### Data to examine
[Start of Attachment]

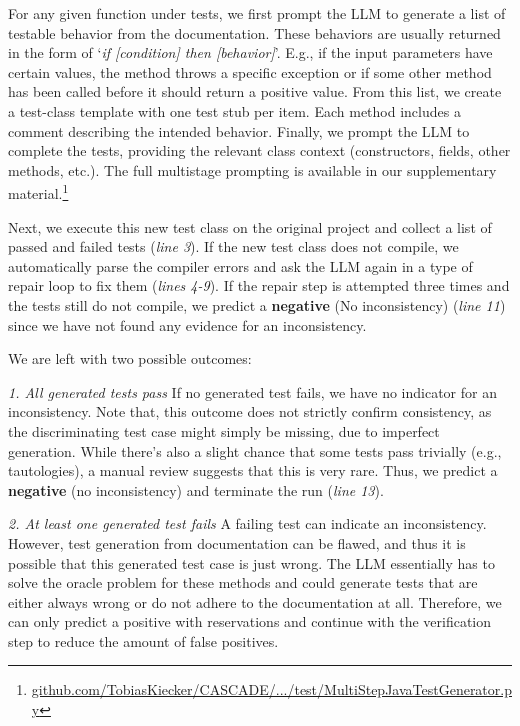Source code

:\documentclass[acmsmall, screen]{acmart}
\begin{document}
For any given function under tests, we first prompt the LLM to generate a list of testable behavior from the documentation. These behaviors are usually returned in the form of `\textit{if [condition] then [behavior]}'. E.g., if the input parameters have certain values, the method throws a specific exception or if some other method has been called before it should return a positive value. 
From this list, we create a test-class template with one test stub per item. Each method includes a comment describing the intended behavior.
Finally, we prompt the LLM to complete the tests, providing the relevant class context (constructors, fields, other methods, etc.). The full multistage prompting is available in our supplementary material.\footnote{\href{https://github.com/TobiasKiecker/CASCADE/blob/FSE2026-v1.0.0/src/cascade/generation/test/MultiStepJavaTestGenerator.py}{github.com/TobiasKiecker/CASCADE/.../test/MultiStepJavaTestGenerator.py}}

Next, we execute this new test class on the original project and collect a list of passed and failed tests (\textit{line 3}).
If the new test class does not compile, we automatically parse the compiler errors and ask the LLM again in a type of repair loop to fix them (\textit{lines 4-9}). If the repair step is attempted three times and the tests still do not compile, we predict a \textbf{negative} (No inconsistency) (\textit{line 11}) since we have not found any evidence for an inconsistency. 


We are left with two possible outcomes: 

\emph{1. All generated tests pass} 
If no generated test fails, we have no indicator for an inconsistency. Note that, this outcome does not strictly confirm consistency, as the discriminating test case might simply be missing, due to imperfect generation. While there's also a slight chance that some tests pass trivially (e.g., tautologies), a manual review suggests that this is very rare. Thus, we predict a \textbf{negative} (no inconsistency) and terminate the run (\textit{line 13}).

\emph{2. At least one generated test fails} 
A failing test can indicate an inconsistency. However, test generation from documentation can be flawed, and thus it is possible that this generated test case is just wrong. The LLM essentially has to solve the oracle problem for these methods and could generate tests that are either always wrong or do not adhere to the documentation at all. 
Therefore, we can only predict a positive with reservations and continue with the verification step to reduce the amount of false positives.
\end{document}

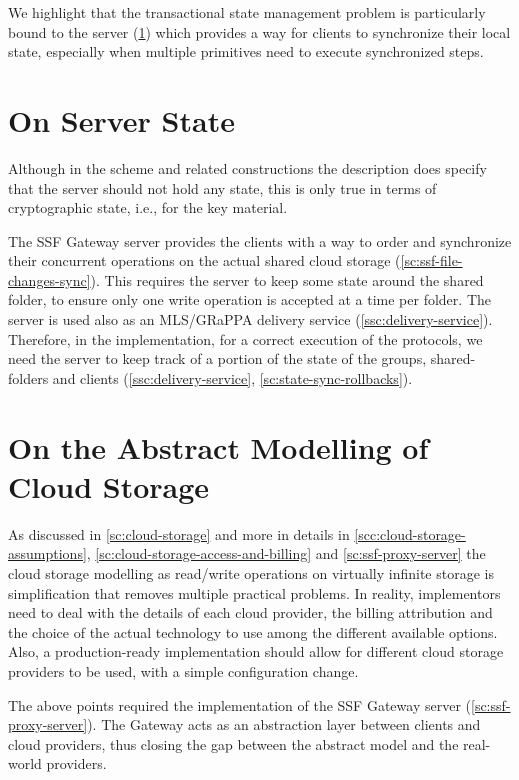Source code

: We highlight that the transactional state management problem
is particularly bound to the server 
(\cref{sc:gap-synchronization-server-state})
which provides a way for clients to synchronize
their local state,
especially when multiple primitives need to execute
synchronized steps.


\section{On Server State}\label{sc:gap-synchronization-server-state}

Although in the scheme and related constructions the description
does specify that the server should not hold any state,
this is only true in terms of cryptographic state, i.e., for
the key material.

The SSF Gateway server provides the clients with a way to order and synchronize
their concurrent operations on the actual shared cloud storage (\cref{sc:ssf-file-changes-sync}).
This requires the server to keep some state around the shared folder,
to ensure only one write operation is accepted at a time per folder.
The server is used also as an MLS/GRaPPA delivery service (\cref{ssc:delivery-service}).
Therefore, in the implementation, for a correct execution of the protocols, 
we need the server
to keep track of a portion of the state of the groups, 
shared-folders and clients (\cref{ssc:delivery-service}, \cref{sc:state-sync-rollbacks}).


\section{On the Abstract Modelling of Cloud Storage}\label{sc:gap-abstract-cloud-storage}

As discussed in \cref{sc:cloud-storage} and more in details in 
\cref{scc:cloud-storage-assumptions},
\cref{sc:cloud-storage-access-and-billing}
and \cref{sc:ssf-proxy-server} the cloud storage modelling
as read/write operations on virtually infinite storage
is simplification that removes multiple practical problems. 
In reality, implementors need to
deal with the details of each cloud provider, the billing attribution
and the choice of the actual technology to use among
the different available options.
Also, a production-ready
implementation should allow for different cloud storage
providers to be used, with a simple configuration change.

The above points required the implementation of the
SSF Gateway server (\cref{sc:ssf-proxy-server}).
The Gateway acts as an abstraction layer between clients
and cloud providers, thus closing the gap
between the abstract model and the real-world providers.


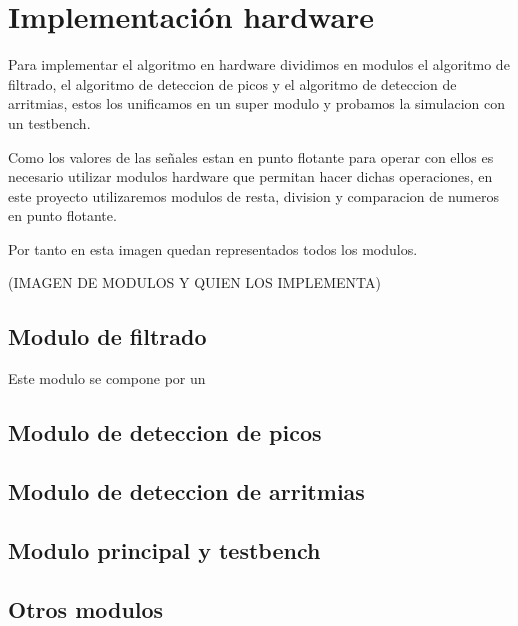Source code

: \chapter{Implementación hardware}

Para implementar el algoritmo en hardware dividimos en modulos el algoritmo de filtrado, el algoritmo
de deteccion de picos y el algoritmo de deteccion de arritmias, estos los unificamos en un super modulo 
y probamos la simulacion con un testbench.

Como los valores de las señales estan en punto flotante para operar con ellos es necesario utilizar modulos
hardware que permitan hacer dichas operaciones, en este proyecto utilizaremos modulos de resta, division y 
comparacion de numeros en punto flotante.

Por tanto en esta imagen quedan representados todos los modulos.

(IMAGEN DE MODULOS Y QUIEN LOS IMPLEMENTA)

\section{Modulo de filtrado}

Este modulo se compone por un

\section{Modulo de deteccion de picos}

\section{Modulo de deteccion de arritmias}

\section{Modulo principal y testbench}

\section{Otros modulos}



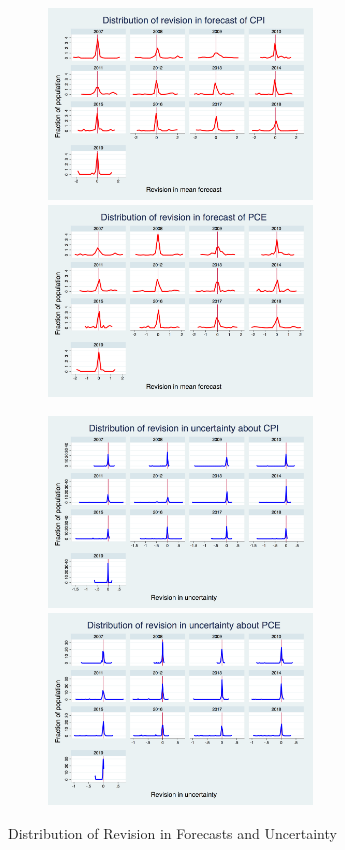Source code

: \documentclass[]{article}
\begin{document}
	
	\begin{figure}[ht]
		\begin{subfigure}[b]{0.5\textwidth}
		\centering
		\includegraphics[width=7cm]{figures/PRCCPIMean01_rv_true_hist.png} 
		\smallskip
		\includegraphics[width=7cm]{figures/PRCPCEMean01_rv_true_hist.png} 
		\end{subfigure}
		   \hfill 
		\begin{subfigure}[b]{0.5\textwidth}
		\includegraphics[width=7cm]{figures/PRCCPIVar01_rv_true_hist.png}  
		\smallskip
		\includegraphics[width=7cm]{figures/PRCPCEVar01_rv_true_hist.png} 
		\end{subfigure}
		\caption{Distribution of Revision in Forecasts and Uncertainty}
		\label{RevisionHist}
	\end{figure}
	
\end{document}
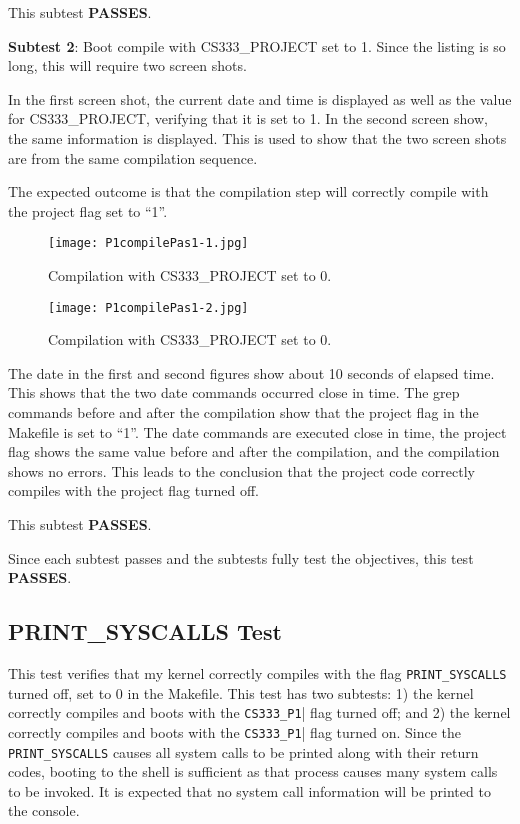 \documentclass[11pt,letterpaper]{report}
\begin{document}
{  This subtest {\bf PASSES}.
  
  {\bf Subtest 2}: Boot compile with  CS333\_PROJECT set to 1. Since the listing is so long, this will require two screen shots.
  
  In the first screen shot, the current date and time is displayed as well as the value for CS333\_PROJECT, verifying that it is set to 1. In the second screen show, the same information is displayed. This is used to show that the two screen shots are from the same compilation sequence.
  
  The expected outcome is that the compilation step will correctly compile with the project flag set to ``1''.

  
\begin{figure}[h!]
	\centering
	\texttt{[image: P1compilePas1-1.jpg]}
	\caption[Part 1: Project flag set to 0]{Compilation with CS333\_PROJECT set to 0.}
	\label{fig:P1compileP1-1}
\end{figure}

\begin{figure}[h!]
	\centering
	\texttt{[image: P1compilePas1-2.jpg]}
	\caption[Part 2: Project flag set to 0]{Compilation with CS333\_PROJECT set to 0.}
	\label{fig:P1compileP1-2}
\end{figure}

The date in the first and second figures show about 10 seconds of elapsed time. This shows that the two date commands occurred close in time. The grep commands before and after the compilation show that the project flag in the Makefile is set to ``1''. The date commands are executed close in time, the project flag shows the same value before and after the compilation, and the compilation shows no errors. This leads to the conclusion that the project code correctly compiles with the project flag turned off.

This subtest {\bf PASSES}.

Since each subtest passes and the subtests fully test the objectives, this test {\bf PASSES}.

  \subsection*{PRINT\_SYSCALLS Test}
  This test verifies that my kernel correctly compiles with the flag {\tt PRINT\_SYSCALLS} turned off, set to 0 in the Makefile.
  This test has two subtests: 1) the kernel correctly compiles and boots with the {\tt CS333\_P1}| flag turned off; and
  2) the kernel correctly compiles and boots with the {\tt CS333\_P1}| flag turned on. Since the {\tt PRINT\_SYSCALLS} 
  causes all system calls to be printed along with their return codes, booting to the shell is sufficient as that
  process causes many system calls to be invoked.
  It is expected that no system call information will be printed to the console.
  
}
\end{document}
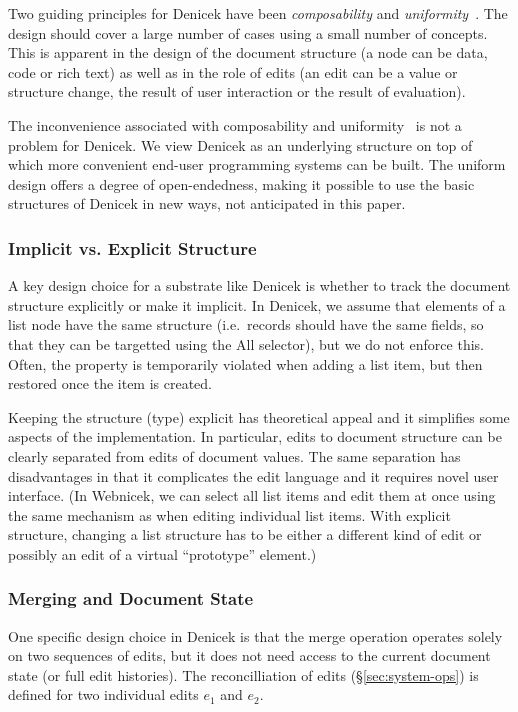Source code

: \documentclass[sigconf,anonymous,screen]{acmart}
\newcommand{\ident}[1]{{\sffamily #1}}
\begin{document}
Two guiding principles for Denicek have been \emph{composability} and
\emph{uniformity}~\cite{jakubovic-2023-techdims}. The design should cover a large number of
cases using a small number of concepts. This is apparent in the design of the document
structure (a node can be data, code or rich text) as well as in the role of edits
(an edit can be a value or structure change, the result of user interaction or the
result of evaluation).

The inconvenience associated with composability and uniformity~\cite{jakubovic-2023-techdims} is not
a problem for Denicek. We view Denicek as an underlying structure on top of which more
convenient end-user programming systems can be built. The uniform design offers a degree of open-endedness,
making it possible to use the basic structures of Denicek in new ways, not anticipated in this paper.

\subsubsection*{Implicit vs. Explicit Structure}
A key design choice for a substrate like Denicek is whether to track the document structure
explicitly or make it implicit. In Denicek, we assume that elements of a list node have the same
structure (i.e.~records should have the same fields, so that they can be targetted using the \ident{All}
selector), but we do not enforce this. Often, the property is temporarily violated when adding a
list item, but then restored once the item is created.

Keeping the structure (type) explicit has theoretical appeal and it simplifies some
aspects of the implementation. In particular, edits to document structure can be clearly separated
from edits of document values. The same separation has disadvantages in that it complicates the
edit language and it requires novel user interface. (In Webnicek, we can select all list items
and edit them at once using the same mechanism as when editing individual list items. With explicit
structure, changing a list structure has to be either a different kind of edit or possibly an edit
of a virtual ``prototype'' element.)

\subsubsection*{Merging and Document State}
One specific design choice in Denicek is that the merge operation operates solely on two
sequences of edits, but it does not need access to the current document state (or full edit
histories). The reconcilliation of edits (\S\ref{sec:system-ops}) is defined for two individual
edits $e_1$ and $e_2$.
\end{document}
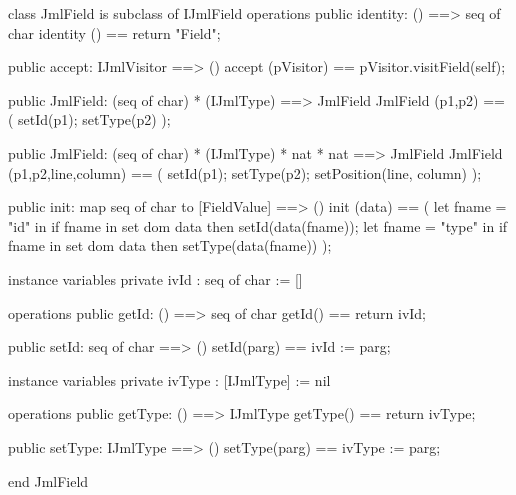 \begin{vdm_al}
class JmlField is subclass of IJmlField
operations
  public identity: () ==> seq of char
  identity () == return "Field";

  public accept: IJmlVisitor ==> ()
  accept (pVisitor) == pVisitor.visitField(self);

  public JmlField:
    (seq of char) *
    (IJmlType) ==> JmlField
  JmlField (p1,p2) == 
    ( setId(p1);
      setType(p2) );

  public JmlField:
    (seq of char) *
    (IJmlType) *
    nat *
    nat ==> JmlField
  JmlField (p1,p2,line,column) == 
    ( setId(p1);
      setType(p2);
      setPosition(line, column) );

  public init: map seq of char to [FieldValue] ==> ()
  init (data) ==
    ( let fname = "id" in
        if fname in set dom data
        then setId(data(fname));
      let fname = "type" in
        if fname in set dom data
        then setType(data(fname)) );

instance variables
  private ivId : seq of char := []

operations
  public getId: () ==> seq of char
  getId() == return ivId;

  public setId: seq of char ==> ()
  setId(parg) == ivId := parg;

instance variables
  private ivType : [IJmlType] := nil

operations
  public getType: () ==> IJmlType
  getType() == return ivType;

  public setType: IJmlType ==> ()
  setType(parg) == ivType := parg;

end JmlField
\end{vdm_al}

[End of Attachment]

### How to complete this task
Reproduce every line from the entries that holds the word "fails".

### Written reply
If no generated test fails, we have no indicator for an inconsistency. Note that, this outcome does not strictly confirm consistency, as the discriminating test case might simply be missing, due to imperfect generation. While there's also a slight chance that some tests pass trivially (e.g., tautologies), a manual review suggests that this is very rare. Thus, we predict a \textbf{negative} (no inconsistency) and terminate the run (\textit{line 13}).
\emph{2. At least one generated test fails} 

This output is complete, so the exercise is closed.